**EXERCISE**
Could every line of the listing be output exactly, with the pictures skipped?

**RECORDS TO PROCESS**
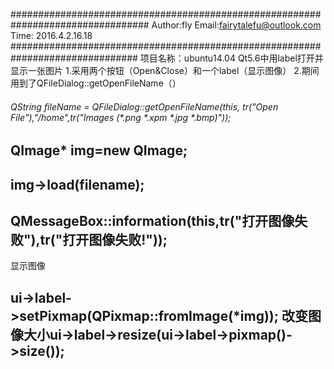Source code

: #################################################################################
Author:fly
Email:fairytalefu@outlook.com
Time: 2016.4.2.16.18
###############################################################################
项目名称：ubuntu14.04 Qt5.6中用label打开并显示一张图片
1.采用两个按钮（Open&Close）和一个label（显示图像）
2.期间用到了QFileDialog::getOpenFileName（）
###### QString fileName = QFileDialog::getOpenFileName(this, tr("Open File"),"/home",tr("Images (*.png *.xpm *.jpg *.bmp)"));
## QImage* img=new QImage;
## img->load(filename);
## QMessageBox::information(this,tr("打开图像失败"),tr("打开图像失败!"));
显示图像
## ui->label->setPixmap(QPixmap::fromImage(*img)); 改变图像大小ui->label->resize(ui->label->pixmap()->size());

**RESULT OF THIS TASK**
Source code

: #################################################################################
Author:fly
Email:fairytalefu@outlook.com
Time: 2016.4.2.16.18
###############################################################################
项目名称：ubuntu14.04 Qt5.6中用label打开并显示一张图片
1.采用两个按钮（Open&Close）和一个label（显示图像）
2.期间用到了QFileDialog::getOpenFileName（）
###### QString fileName = QFileDialog::getOpenFileName(this, tr("Open File"),"/home",tr("Images (*.png *.xpm *.jpg *.bmp)"));
## QImage* img=new QImage;
## img->load(filename);
## QMessageBox::information(this,tr("打开图像失败"),tr("打开图像失败!"));
显示图像
## ui->label->setPixmap(QPixmap::fromImage(*img)); 改变图像大小ui->label->resize(ui->label->pixmap()->size());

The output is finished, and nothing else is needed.